About this exercise: Examine the entries and show every line in which the word "false" is found.

[[ Data for review, beginning ]]

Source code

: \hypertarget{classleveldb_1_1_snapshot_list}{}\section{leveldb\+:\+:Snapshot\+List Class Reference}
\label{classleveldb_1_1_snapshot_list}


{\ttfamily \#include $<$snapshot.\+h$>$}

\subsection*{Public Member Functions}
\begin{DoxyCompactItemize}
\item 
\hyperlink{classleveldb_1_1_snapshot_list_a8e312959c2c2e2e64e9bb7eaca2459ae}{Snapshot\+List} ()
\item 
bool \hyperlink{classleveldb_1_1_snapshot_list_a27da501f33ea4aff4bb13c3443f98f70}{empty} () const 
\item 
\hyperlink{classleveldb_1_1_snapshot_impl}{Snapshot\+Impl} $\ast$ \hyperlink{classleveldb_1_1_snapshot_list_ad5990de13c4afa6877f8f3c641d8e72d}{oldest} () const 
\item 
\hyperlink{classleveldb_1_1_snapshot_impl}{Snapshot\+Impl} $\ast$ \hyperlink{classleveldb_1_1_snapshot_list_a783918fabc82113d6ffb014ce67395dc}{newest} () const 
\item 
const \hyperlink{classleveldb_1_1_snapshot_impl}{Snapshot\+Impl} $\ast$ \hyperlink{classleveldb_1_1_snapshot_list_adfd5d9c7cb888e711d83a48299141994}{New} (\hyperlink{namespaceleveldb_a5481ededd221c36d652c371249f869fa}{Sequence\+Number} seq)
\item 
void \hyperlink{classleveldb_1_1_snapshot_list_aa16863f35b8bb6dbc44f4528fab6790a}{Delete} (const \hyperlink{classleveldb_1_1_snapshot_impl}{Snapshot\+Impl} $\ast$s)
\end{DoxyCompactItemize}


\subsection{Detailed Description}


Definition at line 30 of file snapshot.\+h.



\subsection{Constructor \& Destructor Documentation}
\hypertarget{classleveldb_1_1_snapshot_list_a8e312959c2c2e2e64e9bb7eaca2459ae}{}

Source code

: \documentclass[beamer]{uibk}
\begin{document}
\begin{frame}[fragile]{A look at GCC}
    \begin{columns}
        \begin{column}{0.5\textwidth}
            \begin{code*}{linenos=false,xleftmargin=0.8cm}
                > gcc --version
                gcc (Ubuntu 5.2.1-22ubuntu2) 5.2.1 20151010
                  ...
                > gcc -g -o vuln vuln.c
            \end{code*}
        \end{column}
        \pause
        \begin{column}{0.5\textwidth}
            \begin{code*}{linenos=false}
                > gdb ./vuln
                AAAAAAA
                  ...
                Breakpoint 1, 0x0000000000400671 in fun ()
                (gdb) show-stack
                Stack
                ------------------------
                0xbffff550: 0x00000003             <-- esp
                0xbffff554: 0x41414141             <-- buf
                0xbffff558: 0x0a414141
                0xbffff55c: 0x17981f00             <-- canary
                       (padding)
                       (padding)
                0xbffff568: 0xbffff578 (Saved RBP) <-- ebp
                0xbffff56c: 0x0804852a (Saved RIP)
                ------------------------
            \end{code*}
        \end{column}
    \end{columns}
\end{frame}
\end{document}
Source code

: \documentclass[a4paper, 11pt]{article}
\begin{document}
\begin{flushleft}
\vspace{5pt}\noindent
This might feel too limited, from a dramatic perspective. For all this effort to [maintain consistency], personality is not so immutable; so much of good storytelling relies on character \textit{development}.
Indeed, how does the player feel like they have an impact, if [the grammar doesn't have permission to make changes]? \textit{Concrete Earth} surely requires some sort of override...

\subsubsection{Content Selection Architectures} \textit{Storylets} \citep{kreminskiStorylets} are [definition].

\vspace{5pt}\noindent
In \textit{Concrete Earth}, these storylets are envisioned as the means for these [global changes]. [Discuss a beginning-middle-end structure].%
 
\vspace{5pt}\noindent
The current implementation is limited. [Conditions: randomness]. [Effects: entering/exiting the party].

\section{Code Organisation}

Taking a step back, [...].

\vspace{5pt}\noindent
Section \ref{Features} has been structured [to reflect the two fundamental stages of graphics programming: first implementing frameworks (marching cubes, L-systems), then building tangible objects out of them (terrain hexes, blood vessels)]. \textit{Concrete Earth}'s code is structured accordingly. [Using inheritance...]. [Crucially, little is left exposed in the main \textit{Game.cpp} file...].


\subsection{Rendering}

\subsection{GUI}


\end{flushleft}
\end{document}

[[ Data for review, end ]]

Exercise output:
            \begin{code*}{linenos=false,xleftmargin=0.8cm}
            \begin{code*}{linenos=false}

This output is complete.